7-[2-(环丙基甲氧基)-6-羟基苯基]-1,4-二氢-5-[(3S)-3-哌啶基]-2H-吡啶并[2,3-D][1,3]恶嗪盐酸盐

Delivery of Bay 65-1942 prior to ischemia significantly decreases left ventricular infarct size compared with animals receiving vehicle. Compared with sham animals, animals receiving vehicle have a significant increase in the infarct-to-area at risk (AAR) ratio (70.7±3.4 vs. 5.8±3.4%, P<0.05). This ratio is significantly reduced by treatment with Bay 65-1942 at each time point (prior to ischemia 42.7±4.1%, at reperfusion 42.7±7.5%, 2 h of reperfusion 29.4±5.2%; each group P<0.05 vs. vehicle). Animals pretreated with Bay 65-1942 (n=3) have significantly attenuated CK-MB levels compared with those animals without treatment prior to IR (14,170 ±3,219 units, P<0.05 vs. vehicle).
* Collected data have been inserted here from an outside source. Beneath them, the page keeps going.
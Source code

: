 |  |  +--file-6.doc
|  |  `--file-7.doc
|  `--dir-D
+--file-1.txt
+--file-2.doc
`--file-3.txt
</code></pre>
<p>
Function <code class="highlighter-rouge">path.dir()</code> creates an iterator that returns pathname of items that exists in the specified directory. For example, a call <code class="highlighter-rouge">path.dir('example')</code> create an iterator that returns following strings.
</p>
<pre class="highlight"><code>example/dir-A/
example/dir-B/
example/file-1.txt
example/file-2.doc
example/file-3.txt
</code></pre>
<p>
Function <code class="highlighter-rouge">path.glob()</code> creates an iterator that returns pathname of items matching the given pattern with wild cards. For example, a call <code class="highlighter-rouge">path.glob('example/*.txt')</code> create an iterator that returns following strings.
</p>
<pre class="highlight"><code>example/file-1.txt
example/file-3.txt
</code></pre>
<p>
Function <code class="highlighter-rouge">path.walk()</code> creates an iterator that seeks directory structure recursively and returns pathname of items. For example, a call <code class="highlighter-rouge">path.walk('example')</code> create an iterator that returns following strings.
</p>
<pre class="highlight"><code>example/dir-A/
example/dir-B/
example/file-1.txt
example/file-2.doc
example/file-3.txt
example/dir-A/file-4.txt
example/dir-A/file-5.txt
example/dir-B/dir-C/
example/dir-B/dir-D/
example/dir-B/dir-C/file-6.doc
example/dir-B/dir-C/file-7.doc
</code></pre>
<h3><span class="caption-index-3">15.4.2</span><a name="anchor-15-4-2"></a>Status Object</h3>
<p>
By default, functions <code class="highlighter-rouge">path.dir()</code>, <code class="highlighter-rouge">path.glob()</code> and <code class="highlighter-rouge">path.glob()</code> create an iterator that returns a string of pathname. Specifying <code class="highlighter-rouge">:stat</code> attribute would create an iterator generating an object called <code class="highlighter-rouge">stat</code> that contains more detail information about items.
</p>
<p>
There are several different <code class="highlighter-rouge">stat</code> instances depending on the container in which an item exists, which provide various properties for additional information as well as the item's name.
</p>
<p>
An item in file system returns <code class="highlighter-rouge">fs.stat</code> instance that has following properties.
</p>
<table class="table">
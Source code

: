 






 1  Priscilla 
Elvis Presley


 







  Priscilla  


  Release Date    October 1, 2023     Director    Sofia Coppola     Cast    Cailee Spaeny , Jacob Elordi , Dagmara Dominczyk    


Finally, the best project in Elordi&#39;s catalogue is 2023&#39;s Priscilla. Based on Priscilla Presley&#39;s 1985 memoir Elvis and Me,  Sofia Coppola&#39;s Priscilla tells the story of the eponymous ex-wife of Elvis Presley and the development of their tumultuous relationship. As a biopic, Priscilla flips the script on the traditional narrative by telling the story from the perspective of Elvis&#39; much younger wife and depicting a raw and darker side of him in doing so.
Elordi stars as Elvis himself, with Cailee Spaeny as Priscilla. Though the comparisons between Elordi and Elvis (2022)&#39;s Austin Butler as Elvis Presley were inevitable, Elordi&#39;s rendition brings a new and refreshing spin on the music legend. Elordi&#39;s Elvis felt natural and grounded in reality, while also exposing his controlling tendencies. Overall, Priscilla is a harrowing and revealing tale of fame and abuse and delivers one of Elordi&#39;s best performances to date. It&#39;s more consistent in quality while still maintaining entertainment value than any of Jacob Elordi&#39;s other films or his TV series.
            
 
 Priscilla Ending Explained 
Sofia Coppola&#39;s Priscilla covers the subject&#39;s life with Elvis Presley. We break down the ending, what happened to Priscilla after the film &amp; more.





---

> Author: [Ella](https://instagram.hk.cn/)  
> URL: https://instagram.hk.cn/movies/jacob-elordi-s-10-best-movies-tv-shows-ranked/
Inhibitors of MEK (AZD6244) and IKK (BAY 65-1942) are used at their IC ₅₀ concentrations, as determined by a 48 hour MTS assay, which achieve sufficient inhibition of kinase activity. MYL-R cells are treated for 24 hours with AZD6244 (5 µM), BAY 65-1942 (10 µM), or a combination of these inhibitors at the same concentrations. AZD6244 and BAY 65-1942 demonstrate synergistic inhibition of cell viability at the dose combination (5 µM AZD6244+10 µM BAY 65-1942), which correlates with IC ₇₅ (CI = 0.48±0.01). Synergism is also indicated at the IC ₅₀ (CI = 0.56±0.09) and IC ₉₀ (CI = 0.46±0.02) dose combinations reported by the software (CI values are the mean of three independent experiments, ± standard deviation). AZD6244 and BAY 65-1942 treatment induces 2- and 1.3-fold caspase 3/7 activation, respectively, compared to the DMSO-treated cells. Treatment with a combination of AZD6244 plus BAY 65-1942 leads to a 3.2-fold increase in caspase 3/7 activity.